## Data supplied

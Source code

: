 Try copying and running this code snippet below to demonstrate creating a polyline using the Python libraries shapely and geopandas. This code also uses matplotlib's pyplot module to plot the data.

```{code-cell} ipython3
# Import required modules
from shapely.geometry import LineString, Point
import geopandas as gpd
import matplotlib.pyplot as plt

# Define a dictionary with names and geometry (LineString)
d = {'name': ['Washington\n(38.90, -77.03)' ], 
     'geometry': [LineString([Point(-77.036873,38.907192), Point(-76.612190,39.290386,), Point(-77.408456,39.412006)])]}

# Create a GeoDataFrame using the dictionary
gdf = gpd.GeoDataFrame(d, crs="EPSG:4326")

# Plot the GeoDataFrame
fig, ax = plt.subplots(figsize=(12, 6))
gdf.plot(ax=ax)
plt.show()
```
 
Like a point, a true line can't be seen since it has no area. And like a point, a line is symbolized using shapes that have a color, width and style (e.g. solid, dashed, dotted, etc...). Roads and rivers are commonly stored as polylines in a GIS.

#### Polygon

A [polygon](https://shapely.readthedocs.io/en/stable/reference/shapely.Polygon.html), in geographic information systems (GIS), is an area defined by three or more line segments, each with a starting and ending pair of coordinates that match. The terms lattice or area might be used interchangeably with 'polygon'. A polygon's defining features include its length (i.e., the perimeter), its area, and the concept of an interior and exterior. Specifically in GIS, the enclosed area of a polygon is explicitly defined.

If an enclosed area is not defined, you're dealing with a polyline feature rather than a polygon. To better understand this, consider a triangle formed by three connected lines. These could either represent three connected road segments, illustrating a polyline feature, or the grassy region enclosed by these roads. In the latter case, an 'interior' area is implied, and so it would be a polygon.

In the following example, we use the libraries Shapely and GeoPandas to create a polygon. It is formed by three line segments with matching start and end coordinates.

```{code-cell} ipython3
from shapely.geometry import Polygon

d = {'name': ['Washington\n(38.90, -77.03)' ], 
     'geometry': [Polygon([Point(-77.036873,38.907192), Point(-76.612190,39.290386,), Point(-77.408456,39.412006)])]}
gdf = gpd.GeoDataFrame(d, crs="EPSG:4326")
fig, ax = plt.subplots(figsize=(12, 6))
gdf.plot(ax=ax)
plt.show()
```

## Task item
Lines that contain "libraries" are to be copied from the records above.

## Written reply
: Try copying and running this code snippet below to demonstrate creating a polyline using the Python libraries shapely and geopandas. This code also uses matplotlib's pyplot module to plot the data.
In the following example, we use the libraries Shapely and GeoPandas to create a polygon. It is formed by three line segments with matching start and end coordinates.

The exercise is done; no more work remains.